Identifying patients with refractory epilepsy in the early stages of diagnosis is not easy, and it is usually done after multiple unsuccessful courses of AED therapy. During this time, the condition significantly affects the patients’ quality of life and they are at increased risk of sudden unexpected death. Several studies are conducted with the aim of providing guidelines for early identification of refractory epilepsy. For instance, Kwan and Brodie,¹⁴ by doing a prospective study on a group of 525 patients, maintain that patients who had too many seizures before starting AED therapy or those who do not positively respond to the first AED treatment are likely to have refractory epilepsy. Other studies suggest that patients with symptomatic or cryptogenic epilepsy or those with a family history of epilepsy or psychiatric comorbidities (e.g. depression) are least likely to respond to AED therapy.^15,16

In addition, by the development of healthcare information systems which has resulted in creation of huge databases of medical transactions, recently, Big Data analytics have been used by some researchers to address sophisticated issues in the health area, including issues regarding epilepsy treatment. Devinsky et al.,⁹ for example, applied machine-learning techniques to data obtained from a large database of medical claims to train an algorithm for choosing an appropriate AED regimen for individual patients. Another study¹⁷ applied machine learning to the electroencephalogram (EEG) data from 23 pediatric epilepsy patients to detect and classify the onset of seizures in those patients. Other researchers have also addressed more or less the same issues by applying various Big Data analytics algorithms to different types of data.^18–21 Moreover, recently, deep learning methods have been used for automatic seizure detection in patients with epilepsy.²²

Though multiple studies have used Big Data methods for addressing issues with regard to the treatment of epilepsy, little research has been conducted to apply Big Data for early identification of patients with refractory epilepsy. This study uses medical transactional data (i.e. historical medication, diagnoses, and procedure records) of patients with epilepsy obtained from an EMR database to train machine-learning classification algorithms and provide a base for a clinical decision support system for early identification of refractory epilepsy.

Materials and methods

To perform this study, we obtained data from the Cerner’s Health Facts data warehouse, one of the most comprehensive EMR databases in the United States containing medical records of more than 63 million unique patients across the country. The data warehouse involves chronological records of individuals’ encounters, diagnosis, medications, lab reports, and procedures along with their demographic information. Figure 1 demonstrates a pictorial depiction of the overall methodology employed in this study.

Figure 1.

A pictorial depiction of the predictive analytics methodology employed in this study.

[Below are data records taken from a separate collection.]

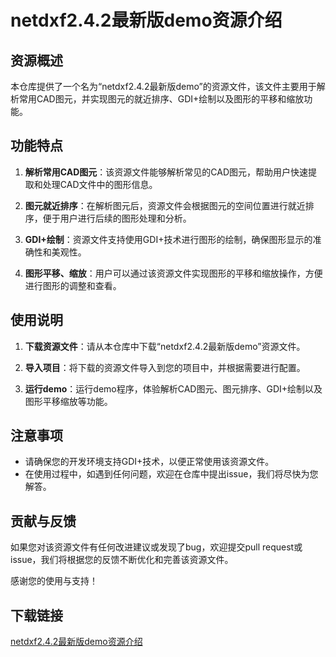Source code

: # netdxf2.4.2最新版demo资源介绍

## 资源概述

本仓库提供了一个名为“netdxf2.4.2最新版demo”的资源文件，该文件主要用于解析常用CAD图元，并实现图元的就近排序、GDI+绘制以及图形的平移和缩放功能。

## 功能特点

1. **解析常用CAD图元**：该资源文件能够解析常见的CAD图元，帮助用户快速提取和处理CAD文件中的图形信息。

2. **图元就近排序**：在解析图元后，资源文件会根据图元的空间位置进行就近排序，便于用户进行后续的图形处理和分析。

3. **GDI+绘制**：资源文件支持使用GDI+技术进行图形的绘制，确保图形显示的准确性和美观性。

4. **图形平移、缩放**：用户可以通过该资源文件实现图形的平移和缩放操作，方便进行图形的调整和查看。

## 使用说明

1. **下载资源文件**：请从本仓库中下载“netdxf2.4.2最新版demo”资源文件。

2. **导入项目**：将下载的资源文件导入到您的项目中，并根据需要进行配置。

3. **运行demo**：运行demo程序，体验解析CAD图元、图元排序、GDI+绘制以及图形平移缩放等功能。

## 注意事项

- 请确保您的开发环境支持GDI+技术，以便正常使用该资源文件。
- 在使用过程中，如遇到任何问题，欢迎在仓库中提出issue，我们将尽快为您解答。

## 贡献与反馈

如果您对该资源文件有任何改进建议或发现了bug，欢迎提交pull request或issue，我们将根据您的反馈不断优化和完善该资源文件。

感谢您的使用与支持！

## 下载链接

[netdxf2.4.2最新版demo资源介绍](https://pan.quark.cn/s/aae92f636ee1)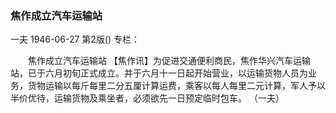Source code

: ### 焦作成立汽车运输站
一夫
1946-06-27
第2版()
专栏：

　　焦作成立汽车运输站
    【焦作讯】为促进交通便利商民，焦作华兴汽车运输站，已于六月初旬正式成立。并于六月十一日起开始营业，以运输货物人员为业务，货物运输以每斤每里二分五厘计算运费，乘客以每人每里二元计算，军人予以半价优待，运输货物及乘坐者，必须欲先一日预定临时包车。
                  （一夫）
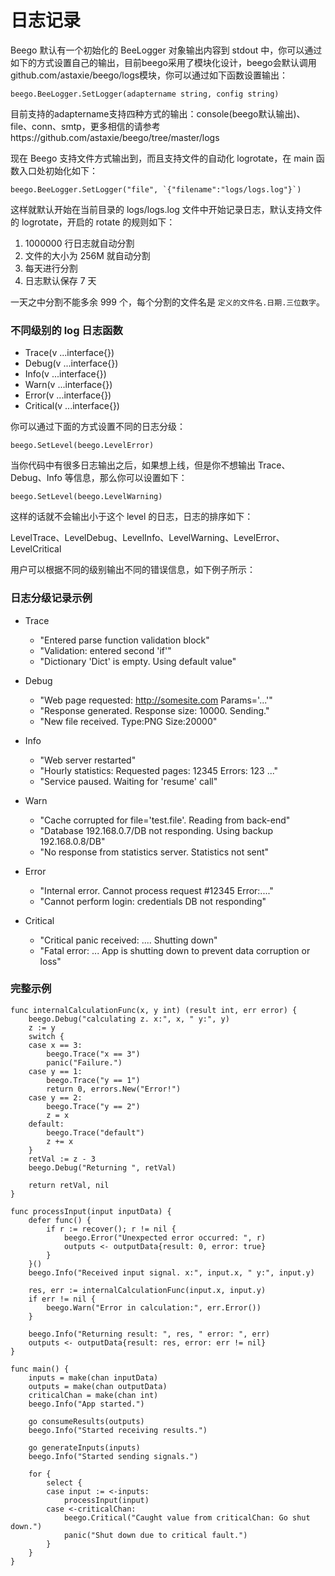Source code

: # 日志记录

Beego 默认有一个初始化的 BeeLogger 对象输出内容到 stdout 中，你可以通过如下的方式设置自己的输出，目前beego采用了模块化设计，beego会默认调用github.com/astaxie/beego/logs模块，你可以通过如下函数设置输出：

	beego.BeeLogger.SetLogger(adaptername string, config string)

目前支持的adaptername支持四种方式的输出：console(beego默认输出)、file、conn、smtp，更多相信的请参考https://github.com/astaxie/beego/tree/master/logs

现在 Beego 支持文件方式输出到，而且支持文件的自动化 logrotate，在 main 函数入口处初始化如下：

	beego.BeeLogger.SetLogger("file", `{"filename":"logs/logs.log"}`)

这样就默认开始在当前目录的 logs/logs.log 文件中开始记录日志，默认支持文件的 logrotate，开启的 rotate 的规则如下：

1. 1000000 行日志就自动分割
2. 文件的大小为 256M 就自动分割
3. 每天进行分割
4. 日志默认保存 7 天

一天之中分割不能多余 999 个，每个分割的文件名是 `定义的文件名.日期.三位数字`。

### 不同级别的 log 日志函数

* Trace(v ...interface{})
* Debug(v ...interface{})
* Info(v ...interface{})
* Warn(v ...interface{})
* Error(v ...interface{})
* Critical(v ...interface{})

你可以通过下面的方式设置不同的日志分级：

	beego.SetLevel(beego.LevelError)

当你代码中有很多日志输出之后，如果想上线，但是你不想输出 Trace、Debug、Info 等信息，那么你可以设置如下：

	beego.SetLevel(beego.LevelWarning)

这样的话就不会输出小于这个 level 的日志，日志的排序如下：

LevelTrace、LevelDebug、LevelInfo、LevelWarning、LevelError、LevelCritical

用户可以根据不同的级别输出不同的错误信息，如下例子所示：

### 日志分级记录示例

- Trace

	* "Entered parse function validation block"
	* "Validation: entered second 'if'"
	* "Dictionary 'Dict' is empty. Using default value"

- Debug

	* "Web page requested: http://somesite.com Params='...'"
	* "Response generated. Response size: 10000. Sending."
	* "New file received. Type:PNG Size:20000"

- Info

	* "Web server restarted"
	* "Hourly statistics: Requested pages: 12345 Errors: 123 ..."
	* "Service paused. Waiting for 'resume' call"

- Warn

	* "Cache corrupted for file='test.file'. Reading from back-end"
	* "Database 192.168.0.7/DB not responding. Using backup 192.168.0.8/DB"
	* "No response from statistics server. Statistics not sent"

- Error

	* "Internal error. Cannot process request #12345 Error:...."
	* "Cannot perform login: credentials DB not responding"

- Critical

	* "Critical panic received: .... Shutting down"
	* "Fatal error: ... App is shutting down to prevent data corruption or loss"


### 完整示例

	func internalCalculationFunc(x, y int) (result int, err error) {
		beego.Debug("calculating z. x:", x, " y:", y)
		z := y
		switch {
		case x == 3:
			beego.Trace("x == 3")
			panic("Failure.")
		case y == 1:
			beego.Trace("y == 1")
			return 0, errors.New("Error!")
		case y == 2:
			beego.Trace("y == 2")
			z = x
		default:
			beego.Trace("default")
			z += x
		}
		retVal := z - 3
		beego.Debug("Returning ", retVal)
		
		return retVal, nil
	}
	
	func processInput(input inputData) {
		defer func() {
			if r := recover(); r != nil {
				beego.Error("Unexpected error occurred: ", r)
				outputs <- outputData{result: 0, error: true}
			}
		}()
		beego.Info("Received input signal. x:", input.x, " y:", input.y)
		
		res, err := internalCalculationFunc(input.x, input.y)
		if err != nil {
			beego.Warn("Error in calculation:", err.Error())
		}
		
		beego.Info("Returning result: ", res, " error: ", err)
		outputs <- outputData{result: res, error: err != nil}
	}
	
	func main() {
		inputs = make(chan inputData)
		outputs = make(chan outputData)
		criticalChan = make(chan int)
		beego.Info("App started.")
		
		go consumeResults(outputs)
		beego.Info("Started receiving results.")
		
		go generateInputs(inputs)
		beego.Info("Started sending signals.")
		
		for {
			select {
			case input := <-inputs:
				processInput(input)
			case <-criticalChan:
				beego.Critical("Caught value from criticalChan: Go shut down.")
				panic("Shut down due to critical fault.")
			}
		}
	}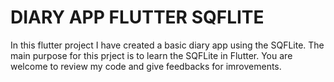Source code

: # DIARY APP FLUTTER SQFLITE

In this flutter project I have created a basic diary app using the SQFLite. The main purpose for this prject
is to learn the SQFLite in Flutter. You are welcome to review my code and give feedbacks for imrovements.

We used a data set including encounters, medications, diagnosis, and procedure records of 344,473 unique patients who had at least one epilepsy ICD-9 code (i.e. 345.*) in their diagnosis records. Taking advantage of variety in the diagnosis data set which has other major disease indicators for each patient, categorical indicator variables with major diseases were created for each patient. Looking at the descriptive statistics of the patient records shown in Figure 2, each of the eight most frequently occurring diseases were assigned a flag variable to be used as predictors of refractory epilepsy.

Figure 2.

The most frequent comorbidities in the patients with epilepsy.

In addition, the total comorbidity count was extracted for each patient, as a measure of his or her general wellness, as another predictor. Moreover, we included the patient’s demographic information (i.e. age, gender, race, and marital status) as well as the physician’s initial diagnosis (i.e. the first epilepsy-related ICD-9 diagnosis recorded for each patient) as other potential predictors of refractory epilepsy. The initial diagnosis was included in the model since it potentially carries information about the patient status at the first visit, while it does not involve any trial and error and is purely based on the knowledge of the physicians. Therefore, it possibly can help in determining the real type of epilepsy in the patients. A binary target variable was created to represent whether a patient really had refractory¹ or non-refractory (0) type of epilepsy, based on the latest treatment (i.e. non-AED or AED) recorded for each patient. After data cleaning and integration and dropping patients with too much missing information, we ended up with a data set containing records of 37,024 unique patients, from which 806 (2.2%) had refractory epilepsy and the other 36,218 (97.8%) were considered as patients with a non-refractory type of epilepsy.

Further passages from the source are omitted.